Eine kleine Mädchengruppe betritt das Foyer, angeführt von einem Betreuer. Noel Large übernimmt die Kinder und führt sie von Stellwand zu Stellwand. Vor einer bleibt er stehen und zeigt auf ein Schwarz-Weiß-Bild mit lachenden Frauen in einem Tanzcafé - ein altes Foto aus den besseren Tagen des Viertels.

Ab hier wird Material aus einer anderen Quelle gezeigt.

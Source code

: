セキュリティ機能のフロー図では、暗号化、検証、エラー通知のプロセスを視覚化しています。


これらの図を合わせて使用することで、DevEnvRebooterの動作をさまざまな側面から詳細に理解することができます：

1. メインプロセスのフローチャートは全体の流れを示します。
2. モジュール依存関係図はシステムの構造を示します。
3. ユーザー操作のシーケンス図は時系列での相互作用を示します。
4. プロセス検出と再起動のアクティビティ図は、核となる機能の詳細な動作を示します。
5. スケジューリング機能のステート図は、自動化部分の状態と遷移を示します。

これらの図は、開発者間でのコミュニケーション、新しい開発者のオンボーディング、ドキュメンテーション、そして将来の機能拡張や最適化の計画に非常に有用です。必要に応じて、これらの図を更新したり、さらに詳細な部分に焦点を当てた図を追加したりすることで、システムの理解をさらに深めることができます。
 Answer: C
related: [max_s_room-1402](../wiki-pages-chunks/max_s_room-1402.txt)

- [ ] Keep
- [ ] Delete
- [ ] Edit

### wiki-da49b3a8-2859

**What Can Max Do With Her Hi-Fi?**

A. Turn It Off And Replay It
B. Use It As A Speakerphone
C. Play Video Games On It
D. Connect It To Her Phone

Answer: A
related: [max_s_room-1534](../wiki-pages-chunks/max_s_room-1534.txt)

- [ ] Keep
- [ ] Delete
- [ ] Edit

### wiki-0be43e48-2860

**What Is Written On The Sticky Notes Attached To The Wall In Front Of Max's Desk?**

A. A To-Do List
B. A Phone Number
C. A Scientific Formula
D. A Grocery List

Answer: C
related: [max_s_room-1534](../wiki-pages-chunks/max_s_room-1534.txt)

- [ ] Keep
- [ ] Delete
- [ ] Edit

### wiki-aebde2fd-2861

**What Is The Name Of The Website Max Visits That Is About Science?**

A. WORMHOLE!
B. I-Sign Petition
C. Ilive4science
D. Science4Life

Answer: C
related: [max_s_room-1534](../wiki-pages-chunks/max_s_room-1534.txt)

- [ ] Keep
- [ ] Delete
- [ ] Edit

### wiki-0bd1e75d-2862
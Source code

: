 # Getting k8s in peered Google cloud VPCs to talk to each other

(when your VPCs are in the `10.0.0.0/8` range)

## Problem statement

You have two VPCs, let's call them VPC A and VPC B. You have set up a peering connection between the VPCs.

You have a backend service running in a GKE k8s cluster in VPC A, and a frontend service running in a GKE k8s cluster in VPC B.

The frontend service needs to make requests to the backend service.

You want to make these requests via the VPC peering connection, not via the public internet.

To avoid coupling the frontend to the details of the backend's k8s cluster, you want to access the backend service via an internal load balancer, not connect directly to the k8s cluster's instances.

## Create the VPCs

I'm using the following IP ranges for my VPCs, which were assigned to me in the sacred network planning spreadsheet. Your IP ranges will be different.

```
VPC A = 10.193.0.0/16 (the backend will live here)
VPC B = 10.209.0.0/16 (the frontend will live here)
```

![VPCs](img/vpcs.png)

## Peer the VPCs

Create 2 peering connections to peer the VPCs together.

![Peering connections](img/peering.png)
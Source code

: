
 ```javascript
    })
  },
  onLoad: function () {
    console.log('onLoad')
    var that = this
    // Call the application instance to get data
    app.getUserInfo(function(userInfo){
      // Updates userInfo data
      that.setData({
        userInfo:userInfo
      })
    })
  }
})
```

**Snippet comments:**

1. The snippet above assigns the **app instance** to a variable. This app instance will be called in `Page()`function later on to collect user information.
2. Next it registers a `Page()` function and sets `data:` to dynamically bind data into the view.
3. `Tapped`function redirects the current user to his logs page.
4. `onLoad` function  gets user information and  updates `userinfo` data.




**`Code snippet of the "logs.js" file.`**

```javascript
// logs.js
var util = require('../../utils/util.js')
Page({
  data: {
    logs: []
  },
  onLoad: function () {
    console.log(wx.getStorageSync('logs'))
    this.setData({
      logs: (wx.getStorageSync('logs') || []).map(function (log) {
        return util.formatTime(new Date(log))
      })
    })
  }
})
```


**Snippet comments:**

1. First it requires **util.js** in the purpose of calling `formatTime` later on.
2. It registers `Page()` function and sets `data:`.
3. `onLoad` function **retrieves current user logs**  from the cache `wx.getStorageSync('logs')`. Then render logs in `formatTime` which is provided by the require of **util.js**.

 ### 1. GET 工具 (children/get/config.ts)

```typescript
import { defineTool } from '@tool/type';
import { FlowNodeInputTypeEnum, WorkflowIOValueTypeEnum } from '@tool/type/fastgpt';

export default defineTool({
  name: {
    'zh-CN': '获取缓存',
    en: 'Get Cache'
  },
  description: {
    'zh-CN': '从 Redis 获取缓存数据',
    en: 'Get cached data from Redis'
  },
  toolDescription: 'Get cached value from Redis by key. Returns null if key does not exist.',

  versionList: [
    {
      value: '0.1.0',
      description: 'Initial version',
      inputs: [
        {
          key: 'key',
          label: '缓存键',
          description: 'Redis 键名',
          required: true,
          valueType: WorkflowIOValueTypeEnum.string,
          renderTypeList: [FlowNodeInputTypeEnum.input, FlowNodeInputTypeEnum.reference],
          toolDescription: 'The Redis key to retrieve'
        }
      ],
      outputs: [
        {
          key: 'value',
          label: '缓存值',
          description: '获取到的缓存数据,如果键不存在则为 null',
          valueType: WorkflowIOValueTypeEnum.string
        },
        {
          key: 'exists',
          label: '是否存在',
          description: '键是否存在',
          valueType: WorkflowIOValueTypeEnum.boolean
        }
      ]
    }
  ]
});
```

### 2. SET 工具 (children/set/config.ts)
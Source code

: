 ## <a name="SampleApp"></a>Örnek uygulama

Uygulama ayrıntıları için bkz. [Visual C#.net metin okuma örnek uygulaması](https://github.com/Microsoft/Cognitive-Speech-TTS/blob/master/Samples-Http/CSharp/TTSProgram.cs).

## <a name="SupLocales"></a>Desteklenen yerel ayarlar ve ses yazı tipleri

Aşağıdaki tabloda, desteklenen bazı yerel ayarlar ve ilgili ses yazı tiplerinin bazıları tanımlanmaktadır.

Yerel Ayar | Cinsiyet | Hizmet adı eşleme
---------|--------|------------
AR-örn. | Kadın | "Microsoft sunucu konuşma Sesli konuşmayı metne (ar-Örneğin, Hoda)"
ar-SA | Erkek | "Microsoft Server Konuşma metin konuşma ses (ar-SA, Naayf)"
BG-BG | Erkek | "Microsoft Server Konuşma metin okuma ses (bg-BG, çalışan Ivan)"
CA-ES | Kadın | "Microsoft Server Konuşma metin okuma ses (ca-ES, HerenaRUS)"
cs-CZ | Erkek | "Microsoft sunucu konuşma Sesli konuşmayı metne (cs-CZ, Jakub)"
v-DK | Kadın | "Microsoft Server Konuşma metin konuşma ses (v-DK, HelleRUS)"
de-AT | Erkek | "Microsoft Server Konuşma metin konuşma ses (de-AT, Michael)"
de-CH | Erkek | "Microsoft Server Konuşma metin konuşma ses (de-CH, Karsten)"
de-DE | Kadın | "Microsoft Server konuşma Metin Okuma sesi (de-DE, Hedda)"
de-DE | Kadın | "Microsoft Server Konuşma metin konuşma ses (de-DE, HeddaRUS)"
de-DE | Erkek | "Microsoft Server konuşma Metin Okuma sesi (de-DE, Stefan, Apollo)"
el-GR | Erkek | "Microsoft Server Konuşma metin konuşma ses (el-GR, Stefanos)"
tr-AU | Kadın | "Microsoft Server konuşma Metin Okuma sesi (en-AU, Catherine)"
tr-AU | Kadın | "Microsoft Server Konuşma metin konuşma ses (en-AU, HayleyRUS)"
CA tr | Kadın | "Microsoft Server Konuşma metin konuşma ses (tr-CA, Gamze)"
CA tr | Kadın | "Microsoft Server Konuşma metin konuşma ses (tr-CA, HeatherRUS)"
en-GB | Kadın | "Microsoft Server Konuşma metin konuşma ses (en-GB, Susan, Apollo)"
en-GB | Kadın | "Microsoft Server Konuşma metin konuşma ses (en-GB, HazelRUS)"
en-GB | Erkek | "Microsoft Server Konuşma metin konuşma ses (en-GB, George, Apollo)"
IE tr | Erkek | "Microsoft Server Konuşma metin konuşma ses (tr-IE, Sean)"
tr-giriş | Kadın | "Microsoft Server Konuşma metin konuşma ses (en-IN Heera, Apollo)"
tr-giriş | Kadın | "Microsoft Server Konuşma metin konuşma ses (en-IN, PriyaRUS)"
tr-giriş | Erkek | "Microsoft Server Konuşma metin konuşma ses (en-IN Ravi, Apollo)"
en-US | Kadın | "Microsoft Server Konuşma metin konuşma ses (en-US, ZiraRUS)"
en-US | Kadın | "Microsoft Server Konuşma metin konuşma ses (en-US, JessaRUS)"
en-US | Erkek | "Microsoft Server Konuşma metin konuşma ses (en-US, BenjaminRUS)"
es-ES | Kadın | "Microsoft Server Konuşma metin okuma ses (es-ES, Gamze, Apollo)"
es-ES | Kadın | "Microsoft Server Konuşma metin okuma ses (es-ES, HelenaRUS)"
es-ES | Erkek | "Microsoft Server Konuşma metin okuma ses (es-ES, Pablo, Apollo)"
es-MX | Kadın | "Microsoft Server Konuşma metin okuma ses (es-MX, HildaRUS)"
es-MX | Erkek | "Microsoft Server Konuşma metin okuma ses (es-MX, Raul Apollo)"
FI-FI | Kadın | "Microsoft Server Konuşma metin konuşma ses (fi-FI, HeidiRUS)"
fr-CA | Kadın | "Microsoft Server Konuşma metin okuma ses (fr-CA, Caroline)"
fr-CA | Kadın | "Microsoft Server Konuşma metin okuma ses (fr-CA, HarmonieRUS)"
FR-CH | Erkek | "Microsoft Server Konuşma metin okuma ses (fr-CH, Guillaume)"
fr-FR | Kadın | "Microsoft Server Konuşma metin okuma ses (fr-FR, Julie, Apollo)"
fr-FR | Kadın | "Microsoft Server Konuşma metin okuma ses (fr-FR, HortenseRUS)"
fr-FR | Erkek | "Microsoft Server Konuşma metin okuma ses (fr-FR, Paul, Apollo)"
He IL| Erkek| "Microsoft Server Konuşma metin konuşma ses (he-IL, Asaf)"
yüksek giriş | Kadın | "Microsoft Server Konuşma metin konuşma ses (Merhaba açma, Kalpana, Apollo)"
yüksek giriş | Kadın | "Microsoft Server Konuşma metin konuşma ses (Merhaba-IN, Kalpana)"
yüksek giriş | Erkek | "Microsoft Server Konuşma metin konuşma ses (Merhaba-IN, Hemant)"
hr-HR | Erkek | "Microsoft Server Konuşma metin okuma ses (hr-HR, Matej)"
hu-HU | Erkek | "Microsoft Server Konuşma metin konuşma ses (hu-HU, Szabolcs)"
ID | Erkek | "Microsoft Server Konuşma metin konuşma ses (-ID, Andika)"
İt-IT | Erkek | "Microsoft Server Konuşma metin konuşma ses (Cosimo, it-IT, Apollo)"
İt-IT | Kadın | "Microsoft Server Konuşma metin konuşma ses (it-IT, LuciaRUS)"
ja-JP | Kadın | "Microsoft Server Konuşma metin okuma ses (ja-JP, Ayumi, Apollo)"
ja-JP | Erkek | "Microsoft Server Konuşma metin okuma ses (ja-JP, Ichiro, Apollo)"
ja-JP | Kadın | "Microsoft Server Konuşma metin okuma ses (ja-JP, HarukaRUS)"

"Ist das hier?", fragt ein Mädchen mit langen Zöpfen ungläubig. Ja, damals gab es das hier, antwortet der einstige Mörder Noel und auch er scheint immer noch zu staunen: darüber, dass es hier früher einmal friedlicher zuging - und ein Stück weit wohl auch über sich selbst:

"Wenn mir jemand vor 30 Jahren gesagt hätte, dass ich meine Einstellung so ändern würde - ich hätte es nicht geglaubt. Tief in mir weiß ich, dass ich jetzt etwas besser machen will und ja: nun bin ich ein Friedensstifter."